▶ [ASSIGNMENT]:
Scan the listing beneath this sentence. Report each line with the word "states".

▶ [SOURCE RECORDS]:
--- START ---

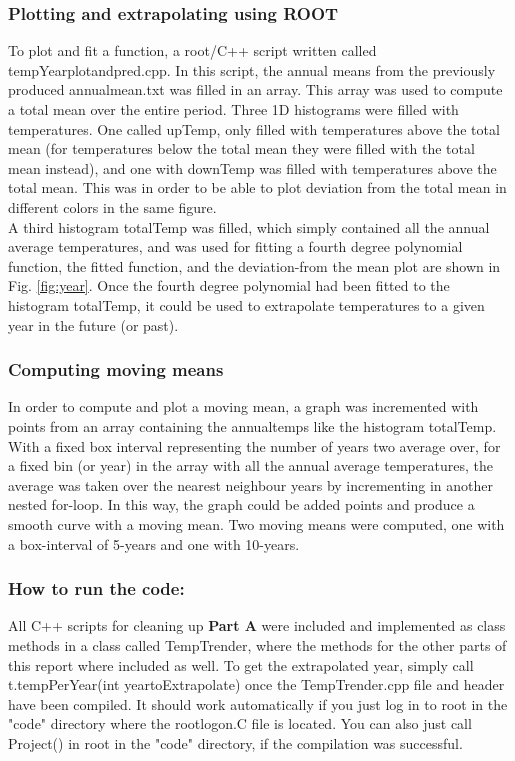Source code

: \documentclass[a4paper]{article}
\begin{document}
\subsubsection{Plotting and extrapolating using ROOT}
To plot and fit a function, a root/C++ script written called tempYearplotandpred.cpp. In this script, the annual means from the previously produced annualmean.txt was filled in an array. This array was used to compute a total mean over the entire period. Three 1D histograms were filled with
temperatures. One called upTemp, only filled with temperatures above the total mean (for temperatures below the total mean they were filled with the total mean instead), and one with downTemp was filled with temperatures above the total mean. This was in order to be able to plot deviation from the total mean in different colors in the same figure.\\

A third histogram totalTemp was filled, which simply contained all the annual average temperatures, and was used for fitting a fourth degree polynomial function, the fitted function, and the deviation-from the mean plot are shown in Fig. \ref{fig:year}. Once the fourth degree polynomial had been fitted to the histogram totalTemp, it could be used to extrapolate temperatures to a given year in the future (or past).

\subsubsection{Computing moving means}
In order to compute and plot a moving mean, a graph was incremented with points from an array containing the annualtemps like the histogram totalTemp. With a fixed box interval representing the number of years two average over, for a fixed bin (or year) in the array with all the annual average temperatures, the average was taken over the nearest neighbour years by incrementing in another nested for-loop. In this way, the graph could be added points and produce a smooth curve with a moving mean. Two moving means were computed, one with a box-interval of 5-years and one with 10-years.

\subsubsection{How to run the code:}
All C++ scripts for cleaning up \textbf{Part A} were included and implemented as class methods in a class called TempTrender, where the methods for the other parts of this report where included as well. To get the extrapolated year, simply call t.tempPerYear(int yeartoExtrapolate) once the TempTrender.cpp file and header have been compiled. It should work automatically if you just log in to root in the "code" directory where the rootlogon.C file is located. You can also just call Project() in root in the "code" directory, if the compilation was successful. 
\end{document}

--- END ---
--- START ---

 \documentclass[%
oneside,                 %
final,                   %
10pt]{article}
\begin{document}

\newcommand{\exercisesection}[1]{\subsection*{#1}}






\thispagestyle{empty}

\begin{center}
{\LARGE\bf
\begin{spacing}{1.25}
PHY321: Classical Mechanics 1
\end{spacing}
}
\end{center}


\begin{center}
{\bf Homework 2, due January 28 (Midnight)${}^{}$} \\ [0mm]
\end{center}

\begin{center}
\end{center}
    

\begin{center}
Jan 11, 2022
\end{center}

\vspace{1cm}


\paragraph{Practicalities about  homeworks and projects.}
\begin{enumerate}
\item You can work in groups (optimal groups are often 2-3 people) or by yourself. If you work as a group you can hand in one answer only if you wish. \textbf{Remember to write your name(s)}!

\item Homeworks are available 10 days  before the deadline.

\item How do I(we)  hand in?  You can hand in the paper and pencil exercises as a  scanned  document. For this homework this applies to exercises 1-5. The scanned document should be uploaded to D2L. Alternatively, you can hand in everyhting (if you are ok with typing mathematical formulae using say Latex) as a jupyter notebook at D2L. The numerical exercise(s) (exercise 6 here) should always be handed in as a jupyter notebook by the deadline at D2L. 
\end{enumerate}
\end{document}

--- END ---
--- START ---

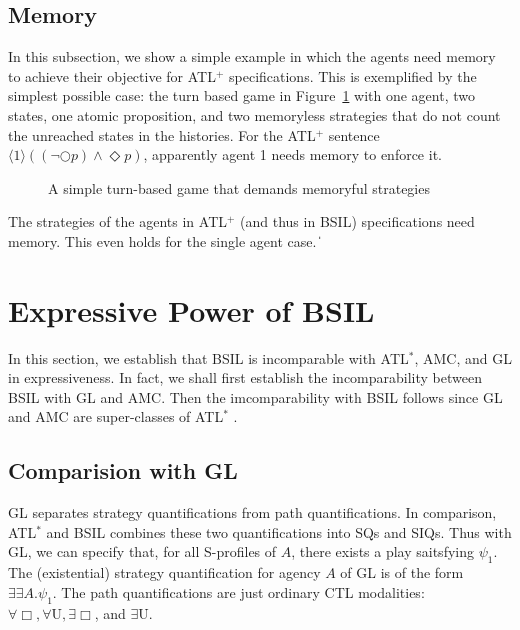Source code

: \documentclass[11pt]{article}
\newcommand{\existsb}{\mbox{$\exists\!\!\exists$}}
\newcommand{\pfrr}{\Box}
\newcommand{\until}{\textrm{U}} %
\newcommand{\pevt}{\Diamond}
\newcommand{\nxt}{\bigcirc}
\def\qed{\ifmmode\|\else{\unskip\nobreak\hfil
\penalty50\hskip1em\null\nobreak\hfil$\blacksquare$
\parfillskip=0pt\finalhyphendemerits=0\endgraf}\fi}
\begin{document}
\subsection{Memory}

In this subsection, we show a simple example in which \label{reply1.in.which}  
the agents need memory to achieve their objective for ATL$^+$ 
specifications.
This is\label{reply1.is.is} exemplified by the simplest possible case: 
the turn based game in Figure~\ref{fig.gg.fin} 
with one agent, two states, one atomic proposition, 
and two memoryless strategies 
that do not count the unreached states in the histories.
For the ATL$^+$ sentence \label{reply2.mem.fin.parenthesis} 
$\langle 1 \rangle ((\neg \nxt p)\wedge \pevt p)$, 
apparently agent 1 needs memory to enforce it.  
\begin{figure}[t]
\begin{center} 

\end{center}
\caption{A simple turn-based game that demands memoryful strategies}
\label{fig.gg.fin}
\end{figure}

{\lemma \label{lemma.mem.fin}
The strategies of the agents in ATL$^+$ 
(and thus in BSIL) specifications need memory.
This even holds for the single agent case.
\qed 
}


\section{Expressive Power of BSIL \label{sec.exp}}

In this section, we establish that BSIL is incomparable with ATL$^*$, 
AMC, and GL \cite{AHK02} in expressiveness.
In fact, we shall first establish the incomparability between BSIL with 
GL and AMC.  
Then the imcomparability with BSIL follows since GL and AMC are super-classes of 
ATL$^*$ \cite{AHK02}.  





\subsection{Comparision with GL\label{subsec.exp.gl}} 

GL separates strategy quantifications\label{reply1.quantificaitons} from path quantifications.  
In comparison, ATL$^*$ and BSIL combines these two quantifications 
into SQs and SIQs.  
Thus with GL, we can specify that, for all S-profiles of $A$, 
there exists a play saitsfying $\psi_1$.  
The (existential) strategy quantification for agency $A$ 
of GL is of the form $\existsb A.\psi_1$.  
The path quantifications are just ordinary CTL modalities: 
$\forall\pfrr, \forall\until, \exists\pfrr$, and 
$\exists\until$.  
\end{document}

--- END ---

▶ [EXERCISE OUTPUT]:
with one agent, two states, one atomic proposition, 
that do not count the unreached states in the histories.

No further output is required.